- Poster
- Directed by: Taratoa Stappard
- Written by: Taratoa Stappard
- Produced by: Sharlene George; Rickylee Russell-Waipuka; Rouzie Hassanova;
- Starring: Ariāna Osborne; Umi Myers; Evelyn Towersey; Errol Shand; Jordan Mooney; Mihi Te Rauhi Daniels; Turia Schmidt Peke; Toby Stephens;
- Cinematography: Gin Loane
- Edited by: Dan Kircher
- Music by: Karl Sölve Steven; Rob Thorne;
- Production company: Sweetshop Entertainment
- Distributed by: Vendetta Films
- Release dates: 5 September 2025 (TIFF); 12 February 2026 (New Zealand);
- Running time: 89 minutes
- Country: New Zealand
- Languages: English; Māori;
- Box office: $125,785

= Mārama (film) =

2025 film by Taratoa Stappard

Mārama is a 2025 New Zealand gothic horror film written and directed by Taratoa Stappard in his directorial debut. It stars Ariāna Osborne, Umi Myers, Evelyn Towersey, Errol Shand, Jordan Mooney, Mihi Te Rauhi Daniels, Turia Schmidt Peke, and Toby Stephens.

The film premiered at the 2025 Toronto International Film Festival, and was theatrically released in New Zealand on 12 February 2026.

==Premise==
Upon receiving a letter from a mysterious stranger claiming to have information about her parents, orphan Mary Stevens (Mārama) arrives in Yorkshire, England to find out more about her whakapapa.

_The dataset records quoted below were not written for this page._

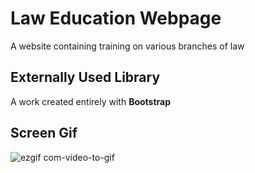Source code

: ﻿# Law Education Webpage

A website containing training on various branches of law

## Externally Used Library

A work created entirely with **Bootstrap**

## Screen Gif

![ezgif com-video-to-gif](https://github.com/serhatakhan/Law-Education/assets/147662915/26b48a00-a31e-4fbf-82be-633a01281328)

On her arrival at Hawkser Manor, she is eagerly met by Nathanial Cole, who offers her a position as governess for his granddaughter Ann, but the house does not feel right.

==Cast==
- Ariāna Osborne as Mary Stevens / Mārama and Emilia / Te Haeata
- Toby Stephens as Nathanial Cole
- Umi Myers as Peggy
- Errol Shand as Jack Fenton
- Evelyn Towersey as Anne / Anahera
- Jordan Mooney as Arthur Cole
- Mihi Te Rauhi Daniels as Hinemoana
- Turia Schmidt Peke as Arorangi
- Elliot Blakely as Thomas Boyd

==Production==
The film is from writer-director Taratoa Stappard, with Sharlene George producing for The Sweetshop. Ricky Russell-Waipuka and Rouzie Hassanova are also producing with Paraone Gloyne as Māori language and culture producer. Executive Producers include Victoria Dabbs and Gal Greenspan for Sweetshop Entertainment, Jill Macnab and Phil Bremner for Vendetta Films and Badie Ali, Hamza Ali and Greg Newman for MPI Media.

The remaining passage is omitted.